Data excerpts ->
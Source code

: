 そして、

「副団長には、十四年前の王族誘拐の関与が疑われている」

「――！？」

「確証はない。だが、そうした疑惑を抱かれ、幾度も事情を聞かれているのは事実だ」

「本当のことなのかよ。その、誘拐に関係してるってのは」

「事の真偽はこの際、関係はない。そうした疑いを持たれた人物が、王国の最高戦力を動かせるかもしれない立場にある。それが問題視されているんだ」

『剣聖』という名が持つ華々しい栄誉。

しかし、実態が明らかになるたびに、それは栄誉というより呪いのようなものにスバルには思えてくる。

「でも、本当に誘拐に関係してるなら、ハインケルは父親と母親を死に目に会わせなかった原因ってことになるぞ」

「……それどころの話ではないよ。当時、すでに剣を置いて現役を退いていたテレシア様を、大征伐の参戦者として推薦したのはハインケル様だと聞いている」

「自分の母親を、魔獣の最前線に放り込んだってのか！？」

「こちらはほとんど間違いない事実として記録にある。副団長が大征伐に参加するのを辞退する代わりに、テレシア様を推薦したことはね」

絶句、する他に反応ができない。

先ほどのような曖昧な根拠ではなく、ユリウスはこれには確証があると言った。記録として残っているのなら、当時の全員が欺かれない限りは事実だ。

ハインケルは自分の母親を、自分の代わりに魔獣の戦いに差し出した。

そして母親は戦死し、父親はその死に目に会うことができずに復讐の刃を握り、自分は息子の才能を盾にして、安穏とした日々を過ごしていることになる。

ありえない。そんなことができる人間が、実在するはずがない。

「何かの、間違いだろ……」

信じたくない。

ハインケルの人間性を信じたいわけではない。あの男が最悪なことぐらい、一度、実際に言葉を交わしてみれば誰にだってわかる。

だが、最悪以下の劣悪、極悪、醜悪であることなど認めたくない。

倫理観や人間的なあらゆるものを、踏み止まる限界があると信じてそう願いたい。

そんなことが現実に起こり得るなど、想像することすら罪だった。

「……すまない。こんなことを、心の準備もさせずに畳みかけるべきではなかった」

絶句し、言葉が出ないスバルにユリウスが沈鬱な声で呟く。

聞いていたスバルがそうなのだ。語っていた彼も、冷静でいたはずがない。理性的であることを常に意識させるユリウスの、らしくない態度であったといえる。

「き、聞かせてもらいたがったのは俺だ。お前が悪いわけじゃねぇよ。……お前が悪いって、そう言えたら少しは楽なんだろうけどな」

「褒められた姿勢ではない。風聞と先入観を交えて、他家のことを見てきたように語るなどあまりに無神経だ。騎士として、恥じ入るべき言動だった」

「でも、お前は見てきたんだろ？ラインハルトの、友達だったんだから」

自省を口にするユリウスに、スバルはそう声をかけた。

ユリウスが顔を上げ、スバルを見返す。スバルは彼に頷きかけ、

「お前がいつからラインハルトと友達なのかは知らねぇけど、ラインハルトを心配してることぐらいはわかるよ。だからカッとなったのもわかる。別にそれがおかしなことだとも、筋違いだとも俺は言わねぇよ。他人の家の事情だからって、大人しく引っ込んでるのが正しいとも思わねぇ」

Exercise description -> Please give again the lines above between the line holding "そんなことが現実に起こり得るなど、想像することすら罪だった。" and the line holding "ユリウスが顔を上げ、スバルを見返す。スバルは彼に頷きかけ、", inclusive, exactly as they are and with nothing added.

Task result ->
そんなことが現実に起こり得るなど、想像することすら罪だった。

「……すまない。こんなことを、心の準備もさせずに畳みかけるべきではなかった」

絶句し、言葉が出ないスバルにユリウスが沈鬱な声で呟く。

聞いていたスバルがそうなのだ。語っていた彼も、冷静でいたはずがない。理性的であることを常に意識させるユリウスの、らしくない態度であったといえる。

「き、聞かせてもらいたがったのは俺だ。お前が悪いわけじゃねぇよ。……お前が悪いって、そう言えたら少しは楽なんだろうけどな」

「褒められた姿勢ではない。風聞と先入観を交えて、他家のことを見てきたように語るなどあまりに無神経だ。騎士として、恥じ入るべき言動だった」

「でも、お前は見てきたんだろ？ラインハルトの、友達だったんだから」

自省を口にするユリウスに、スバルはそう声をかけた。

ユリウスが顔を上げ、スバルを見返す。スバルは彼に頷きかけ、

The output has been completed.